It has been a very long haul on this project, 30+ years, and the result is stunning. Were it not for a couple of grants, the Lowell Area Community Fund administered by the Grand Rapids Community Foundation that awarded FHS a grant for a new roof in 2011, and the Lowell Cable Television Endowment Fund which awarded FHS a grant for new windows in 2014, the Tower House just might not have survived.
“The job our remarkable volunteers and contractors did that helped get the home to the finish line cannot be underestimated, many thanks to them,” Tamke said. “They deserve a lion’s share of the credit.”
Fonger said that nothing in the structure was neither square or plumb.
“At almost every turn we were forced to improvise in some way, in some caseseschewing the assistannce of builders squares and levels and just making things fit,” he said.
But, there was also gratification in the fact that the Tower House was the last property in almost 30 lumberring years of rehabilitation- each succession building on the legacy of preceding FHS boards.
Fallasburg Village has undergone an amazing renewal and is finally to a point beyond damage control, but there will always be something, paint here, repair there, TLC all around. The life of the preservationist is never boring or without tasks. FHS is up to the challenge!
Over the last decade, the village has continued to improve buildings, according to the treasurer Alan Rumbaugh. First, the stagecoach was redone, then Blackmer, next the Fallas house, and then Betsy Fallas. The Post Office and and Beckwith Tavern have been nicely maintained. The Tower and Fallas barns have both had major repairs with the Tower Barn getting the Barn of the Year 2014.
The School House had a new front porch/deck put on last year and the entire building was repainted. The old shack beside the Stagecoach House has been torn down adn the double wide across the street has been removed and a new farm type house will be built on that property.
Now that the Tower House has been brought to reflect its past, we have a village street that we can start to promote to the public and build a much bigger following for the FHS.
We hope to have the Tower House disdplay farm artifacts in the FHS part of the house, reflecting the history of the “Tower Farm” and water melon crops. The other half of the house will have tenants that will not only give us some income to promote the village, but hope for them to be an active member, living in the village.
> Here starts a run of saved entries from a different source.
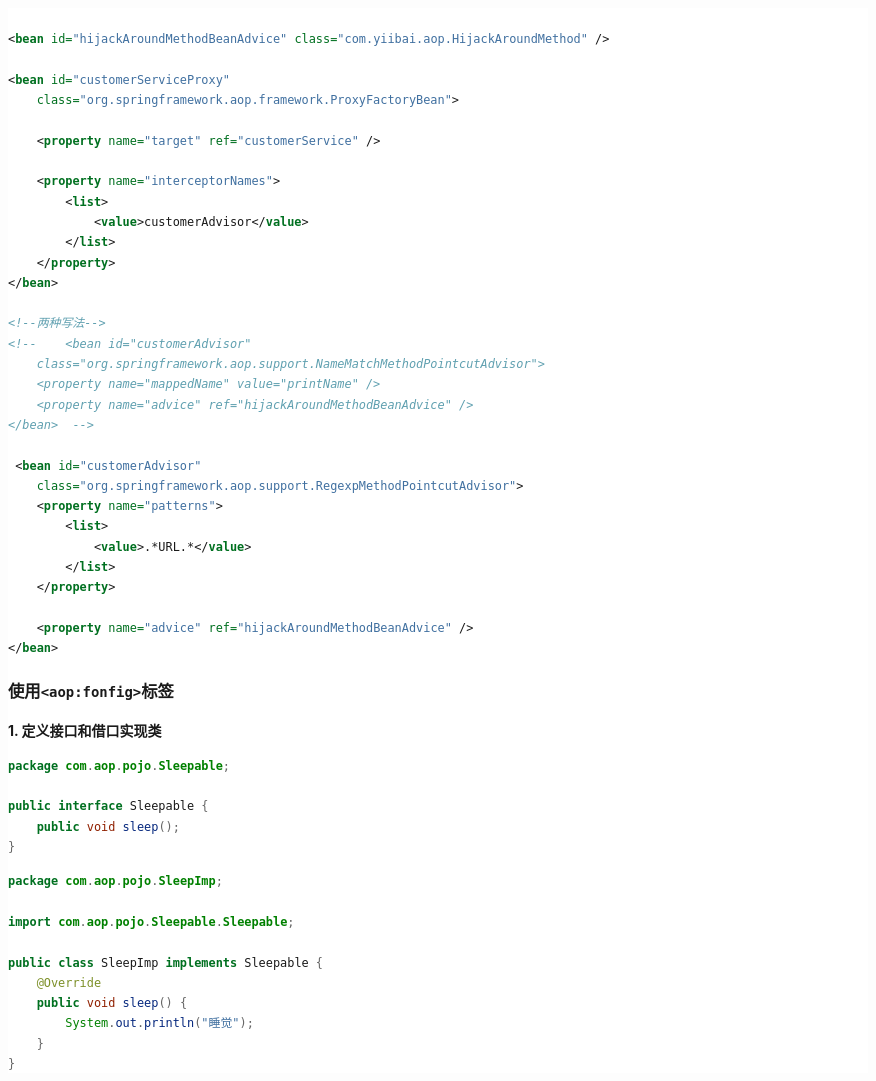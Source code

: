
 ```xml

<bean id="hijackAroundMethodBeanAdvice" class="com.yiibai.aop.HijackAroundMethod" />

<bean id="customerServiceProxy"
	class="org.springframework.aop.framework.ProxyFactoryBean">

	<property name="target" ref="customerService" />
	
	<property name="interceptorNames">
		<list>
			<value>customerAdvisor</value>
		</list>
	</property>
</bean>

<!--两种写法-->
<!--  	<bean id="customerAdvisor"
	class="org.springframework.aop.support.NameMatchMethodPointcutAdvisor">
	<property name="mappedName" value="printName" />
	<property name="advice" ref="hijackAroundMethodBeanAdvice" />
</bean>  -->

 <bean id="customerAdvisor"
	class="org.springframework.aop.support.RegexpMethodPointcutAdvisor">
	<property name="patterns">
		<list>
			<value>.*URL.*</value>
		</list>
	</property>

	<property name="advice" ref="hijackAroundMethodBeanAdvice" />
</bean> 
```

### 使用`<aop:fonfig>`标签
**1. 定义接口和借口实现类**
```java
package com.aop.pojo.Sleepable;

public interface Sleepable {
    public void sleep();
}
```
```java
package com.aop.pojo.SleepImp;

import com.aop.pojo.Sleepable.Sleepable;

public class SleepImp implements Sleepable {
    @Override
    public void sleep() {
        System.out.println("睡觉");
    }
}
```
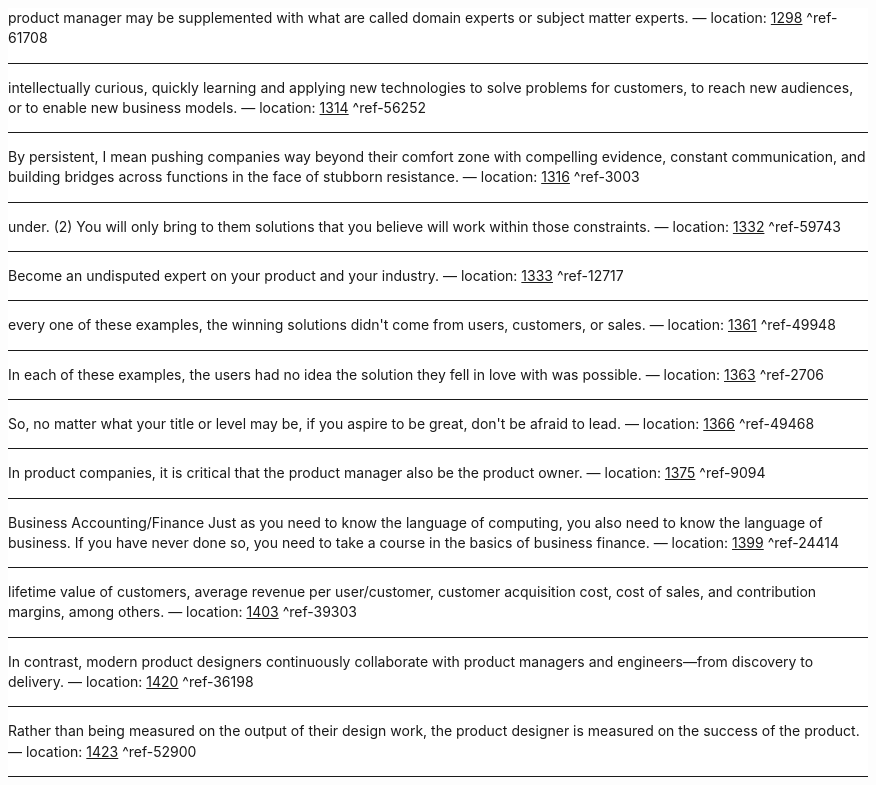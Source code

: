 product manager may be supplemented with what are called domain experts or subject matter experts. — location: [1298](kindle://book?action=open&asin=B077NRB36N&location=1298) ^ref-61708

---
intellectually curious, quickly learning and applying new technologies to solve problems for customers, to reach new audiences, or to enable new business models. — location: [1314](kindle://book?action=open&asin=B077NRB36N&location=1314) ^ref-56252

---
By persistent, I mean pushing companies way beyond their comfort zone with compelling evidence, constant communication, and building bridges across functions in the face of stubborn resistance. — location: [1316](kindle://book?action=open&asin=B077NRB36N&location=1316) ^ref-3003

---
under. (2) You will only bring to them solutions that you believe will work within those constraints. — location: [1332](kindle://book?action=open&asin=B077NRB36N&location=1332) ^ref-59743

---
Become an undisputed expert on your product and your industry. — location: [1333](kindle://book?action=open&asin=B077NRB36N&location=1333) ^ref-12717

---
every one of these examples, the winning solutions didn't come from users, customers, or sales. — location: [1361](kindle://book?action=open&asin=B077NRB36N&location=1361) ^ref-49948

---
In each of these examples, the users had no idea the solution they fell in love with was possible. — location: [1363](kindle://book?action=open&asin=B077NRB36N&location=1363) ^ref-2706

---
So, no matter what your title or level may be, if you aspire to be great, don't be afraid to lead. — location: [1366](kindle://book?action=open&asin=B077NRB36N&location=1366) ^ref-49468

---
In product companies, it is critical that the product manager also be the product owner. — location: [1375](kindle://book?action=open&asin=B077NRB36N&location=1375) ^ref-9094

---
Business Accounting/Finance Just as you need to know the language of computing, you also need to know the language of business. If you have never done so, you need to take a course in the basics of business finance. — location: [1399](kindle://book?action=open&asin=B077NRB36N&location=1399) ^ref-24414

---
lifetime value of customers, average revenue per user/customer, customer acquisition cost, cost of sales, and contribution margins, among others. — location: [1403](kindle://book?action=open&asin=B077NRB36N&location=1403) ^ref-39303

---
In contrast, modern product designers continuously collaborate with product managers and engineers—from discovery to delivery. — location: [1420](kindle://book?action=open&asin=B077NRB36N&location=1420) ^ref-36198

---
Rather than being measured on the output of their design work, the product designer is measured on the success of the product. — location: [1423](kindle://book?action=open&asin=B077NRB36N&location=1423) ^ref-52900

---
The Misner House will be repainted this summer and some other minor work done on it. The displays in that house would be more in line with domestic items, washing machines, spinning wheels, etc.
The Fallas House would be set up as it would have been in the 1800s. The School House will reflect the life in a one-room school, which was in use into 1950s. The other houses on the street are private residents and have noted on the yard signs.
The original plan was to restore the Tower House creating a museum that represented 20TH century life. FHS has communicated regularly with the Tower Family and has obtained family mementoes, furnishings, pictures, and artifacts that will be displayed. We hope to hold occasional meetings, gatherings and outdoor functions supported by our new kitchen with this landmark farmhouse and grounds as the backdrop.
According to treasurer Al Rumbaugh, farming artifacts and memorabilia will be stored at Tower the House. The Tower House will also be used as office to work on program planning and archival projects.
Fonger credited much of the work to Rumbaugh and David Cadwallader who spent many hours on the project.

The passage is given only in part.